Abstract
Introduction: The human papillomavirus (HPV) vaccine was approved by the Food and Drug Administration in 2006. Since that time, limited research has examined HPV vaccine uptake among adolescent females and no studies have examined the role of disparities in HPV vaccination. The purpose of this study is to examine geographic disparity in the prevalence of HPV vaccination and to examine individual‐, county‐, and state‐level correlates of vaccination.
Methods: Three‐level random intercept logistic regression models were fitted to data from 1,709 girls aged 13–17 living in 6 U.S. states using 2008 Behavioral Risk Factor Surveillance System and 2000 U.S. Census data.

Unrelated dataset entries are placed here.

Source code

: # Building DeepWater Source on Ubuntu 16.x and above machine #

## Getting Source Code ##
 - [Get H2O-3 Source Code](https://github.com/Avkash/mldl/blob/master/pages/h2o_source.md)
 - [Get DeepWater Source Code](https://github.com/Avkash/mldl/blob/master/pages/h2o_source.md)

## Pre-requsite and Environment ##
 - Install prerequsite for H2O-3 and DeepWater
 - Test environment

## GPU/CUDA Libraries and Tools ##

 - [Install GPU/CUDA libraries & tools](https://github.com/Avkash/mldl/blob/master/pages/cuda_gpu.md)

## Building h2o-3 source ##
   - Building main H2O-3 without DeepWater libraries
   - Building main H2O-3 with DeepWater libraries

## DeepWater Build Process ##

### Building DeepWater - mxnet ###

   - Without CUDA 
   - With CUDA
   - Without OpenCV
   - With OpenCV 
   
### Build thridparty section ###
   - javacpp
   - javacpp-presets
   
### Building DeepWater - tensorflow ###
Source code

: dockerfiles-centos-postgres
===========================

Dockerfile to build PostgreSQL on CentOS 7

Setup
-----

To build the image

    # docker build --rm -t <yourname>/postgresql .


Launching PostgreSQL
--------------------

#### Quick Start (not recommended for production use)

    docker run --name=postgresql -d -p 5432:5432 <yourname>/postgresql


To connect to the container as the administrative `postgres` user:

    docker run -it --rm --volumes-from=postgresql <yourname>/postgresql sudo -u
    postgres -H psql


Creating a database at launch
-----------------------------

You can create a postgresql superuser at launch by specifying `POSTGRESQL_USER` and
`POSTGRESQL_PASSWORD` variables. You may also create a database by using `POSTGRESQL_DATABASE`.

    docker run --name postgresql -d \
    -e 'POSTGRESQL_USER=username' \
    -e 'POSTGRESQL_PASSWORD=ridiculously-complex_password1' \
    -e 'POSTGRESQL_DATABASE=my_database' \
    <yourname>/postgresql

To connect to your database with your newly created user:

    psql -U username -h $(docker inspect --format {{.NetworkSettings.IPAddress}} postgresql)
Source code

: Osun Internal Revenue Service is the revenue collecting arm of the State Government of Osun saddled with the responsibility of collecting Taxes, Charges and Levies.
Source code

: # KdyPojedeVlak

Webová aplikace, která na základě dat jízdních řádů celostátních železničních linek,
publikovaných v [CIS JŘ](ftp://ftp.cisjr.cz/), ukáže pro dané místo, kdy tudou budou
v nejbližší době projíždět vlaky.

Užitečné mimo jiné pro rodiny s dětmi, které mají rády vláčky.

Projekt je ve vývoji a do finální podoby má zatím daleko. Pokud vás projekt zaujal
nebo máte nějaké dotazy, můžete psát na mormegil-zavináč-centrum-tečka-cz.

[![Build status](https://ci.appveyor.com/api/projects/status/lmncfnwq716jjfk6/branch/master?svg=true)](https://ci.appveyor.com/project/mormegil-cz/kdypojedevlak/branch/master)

Results: Overall, 34.4% of girls were vaccinated. Significant geographical disparity across states (Var: 0.134 SE: 0.065) and counties (Var: 0.146 SE: 0.063) was present, which was partially explained by state‐ and county‐level poverty rates. Independent of individual‐level factors, poverty had differing effects at the state‐ and county‐level: girls in higher poverty states were less likely while girls in higher poverty counties were more likely to be vaccinated. Household income demonstrated a similar pattern to that of county‐level poverty: compared to girls in the highest income families, girls in the lowest income families were more likely to be vaccinated.
Conclusions: The results of this study suggest geographic disparity in HPV vaccination and area‐level effects of poverty that have not previously been studied. The higher odds of vaccination among girls living in higher poverty counties and low income families may indicate the success of publicly‐funded vaccination efforts targeting the underserved or a bias against vaccination among higher income groups. Overall vaccination rates continue to be sub‐optimal however, and future research is needed to examine the impact of state‐ and local‐area policies and to increase vaccination among eligible girls.
Citation Information: Cancer Prev Res 2010;3(1 Suppl):B9.